If ‘apple pie without the cheese is like a kiss without a squeeze’ then a garden replete with form and colour, but devoid of fragrance, is only half the garden it should be. With certain plants, the presence of perfume is a given: who would acquire a scentless rose in preference to one with a heady fragrance, however beautiful the flower? At this time of year, ‘attar of roses’ is a far-off dream — well, three months at any rate. But there are other plants willing to steal a march on the roses, even if the chilly air of early spring can make it harder to detect their fragrance.
Witch-hazel flowers are beginning to shrivel, but when those spiders unfurl in January and February, the gardener who had invested in them for their much-vaunted perfume might have been disappointed that the aroma did not dance on the air in front of their expectant nose. The secret is to warm the flowers up a little and the way to do that is to exhale slowly on them through the mouth and then breathe in immediately through the nose. The citrus tang is released as if by magic, due to the instant rise in temperature. I should sound a word of warning: the purity of the witch hazel’s perfume is compromised if you had a garlic-laden meal the night before.
Certain snowdrops, such as ‘S. Arnott’, ‘Atkinsii’ and ‘James Backhouse’, have the scent of honey. The trouble is that to discover this involves you crawling on all fours in a damp winter garden to check its presence. When the flowers are cut and brought indoors, the sensation is much more pleasant and the perfume — if not the flowers’ durability — is enhanced by the presence of central heating.
Those dwarf bulbous irises — varieties of Iris reticulata — have a delicate fragrance that is best enjoyed when they are grown in pots and brought indoors at flowering time, otherwise their blooms languish at the same height as snowdrops, beyond the sniffing distance of a less agile gardener.
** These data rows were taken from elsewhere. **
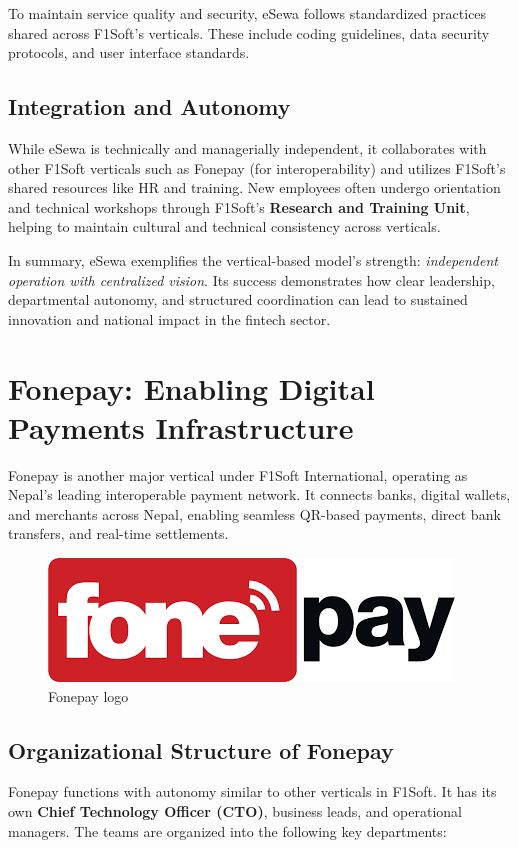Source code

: \documentclass[12pt, a4paper]{report}
\begin{document}
To maintain service quality and security, eSewa follows standardized practices shared across F1Soft’s verticals. These include coding guidelines, data security protocols, and user interface standards.
\vspace{18pt}
\subsection{Integration and Autonomy}
While eSewa is technically and managerially independent, it collaborates with other F1Soft verticals such as Fonepay (for interoperability) and utilizes F1Soft’s shared resources like HR and training. New employees often undergo orientation and technical workshops through F1Soft’s \textbf{Research and Training Unit}, helping to maintain cultural and technical consistency across verticals.

\bigskip

In summary, eSewa exemplifies the vertical-based model’s strength: \textit{independent operation with centralized vision}. Its success demonstrates how clear leadership, departmental autonomy, and structured coordination can lead to sustained innovation and national impact in the fintech sector.
\newpage
\section{Fonepay: Enabling Digital Payments Infrastructure}
Fonepay is another major vertical under F1Soft International, operating as Nepal’s leading interoperable payment network. It connects banks, digital wallets, and merchants across Nepal, enabling seamless QR-based payments, direct bank transfers, and real-time settlements.
\begin{figure}[h]
\centering
\includegraphics[scale=0.5]{images/fonepay.png}
\caption{Fonepay logo}
\end{figure}


\subsection{Organizational Structure of Fonepay}
Fonepay functions with autonomy similar to other verticals in F1Soft. It has its own \textbf{Chief Technology Officer (CTO)}, business leads, and operational managers. The teams are organized into the following key departments:
\end{document}
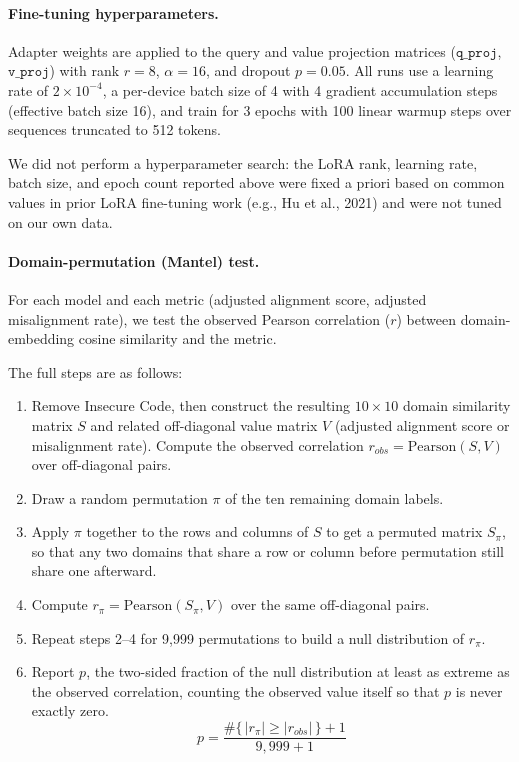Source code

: \documentclass{article}
\begin{document}
\paragraph{Fine-tuning hyperparameters.} Adapter weights are applied to the query and value projection matrices ($\texttt{q\_proj}$, $\texttt{v\_proj}$) with rank $r=8$, $\alpha=16$, and dropout $p=0.05$. All runs use a learning rate of $2 \times 10^{-4}$, a per-device batch size of 4 with 4 gradient accumulation steps (effective batch size 16), and train for 3 epochs with 100 linear warmup steps over sequences truncated to 512 tokens.

We did not perform a hyperparameter search: the LoRA rank, learning rate, batch size, and epoch count reported above were fixed a priori based on common values in prior LoRA fine-tuning work (e.g., Hu et al., 2021) and were not tuned on our own data.

\paragraph{Domain-permutation (Mantel) test.} For each model and each metric (adjusted alignment score, adjusted misalignment rate), we test the observed Pearson correlation ($r$) between domain-embedding cosine similarity and the metric.


The full steps are as follows:
\begin{enumerate}
    \item Remove Insecure Code, then construct the resulting $10 \times 10$ domain similarity matrix $S$ and related off-diagonal value matrix $V$ (adjusted alignment score or misalignment rate). Compute the observed correlation $r_{obs} = \text{Pearson}(S, V)$ over off-diagonal pairs.
    \item Draw a random permutation $\pi$ of the ten remaining domain labels.
    \item Apply $\pi$ together to the rows and columns of $S$ to get a permuted matrix $S_\pi$, so that any two domains that share a row or column before permutation still share one afterward.
    \item Compute $r_\pi = \text{Pearson}(S_\pi, V)$ over the same off-diagonal pairs.
    \item Repeat steps 2--4 for 9,999 permutations to build a null distribution of $r_\pi$.
    \item Report $p$, the two-sided fraction of the null distribution at least as extreme as the observed correlation, counting the observed value itself so that $p$ is never exactly zero.
    \[
    p = \frac{\#\{\, |r_\pi| \geq |r_{obs}| \,\} + 1}{9{,}999 + 1}
    \]
\end{enumerate}
\end{document}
“Daphne will flower over a period of weeks and a daily journey down the garden to enjoy it is impossible to resist.”
So far, so tricky. What about plants that assail you with their fragrance when you least expect it? Top of the list here must be the Christmas box, sarcococca, whether you plump for S. humilis, S. confusa or S. hookeriana ‘Digyna’. You are strolling through the garden on a January day and… wow! What is that perfume? You look about you. There is no obvious flower that could be the source, merely a waist-high, insignificant evergreen shrub with glossy, oval leaves. Yet, there is nothing else in the vicinity. You bend down to take a closer look and notice that its stems are closely packed with greenish-white whiskery flowers. A single sniff reveals the source of your pleasure. As my father would have no doubt remarked, sarcococca was not on the front row when looks were given out, but it compensates by delighting us in ways that other plants cannot at a rather lean time of year. That fragrance will persist well into February — the advantage of blooming at a chilly time of year is that the cold extends the flowering season far longer than if temperatures were balmy and the sun scorching the earth.
My greatest pleasure this spring has come from an evergreen shrub that is both showy and powerfully fragrant. I planted Daphne bholua ‘Peter Smithers’ a good 10 years ago now and it has made a tall, narrow shrub about 9ft high by 5ft across. In early spring, it is wreathed in clusters of starry, pale-pink flowers — rosy crimson in the bud — that have the most heavenly scent. They are easily reached with my nostrils — I can lean into the plant, inhale and reel at the pleasure. Daphne will flower over a period of weeks and a daily journey down the garden to enjoy it is impossible to resist.
That great plantsman Sir Peter Smithers discovered a range of seedlings in Nepal (its common name is the Nepalese paper plant, because its fibres are used in paper manufacture in its native country) and, together with other named cultivars, it has become a firm favourite in British gardens. The variety ‘Jacqueline Postill’ is more commonly found and slightly lower growing at 6ft, if Sir Peter’s height will put you off. It should not. Of all the fragrant plants in my garden, it is the one I most look forward to enjoying and the one that, at a time of year when olfactory pleasures are still thin on the ground, I appreciate more than words can say.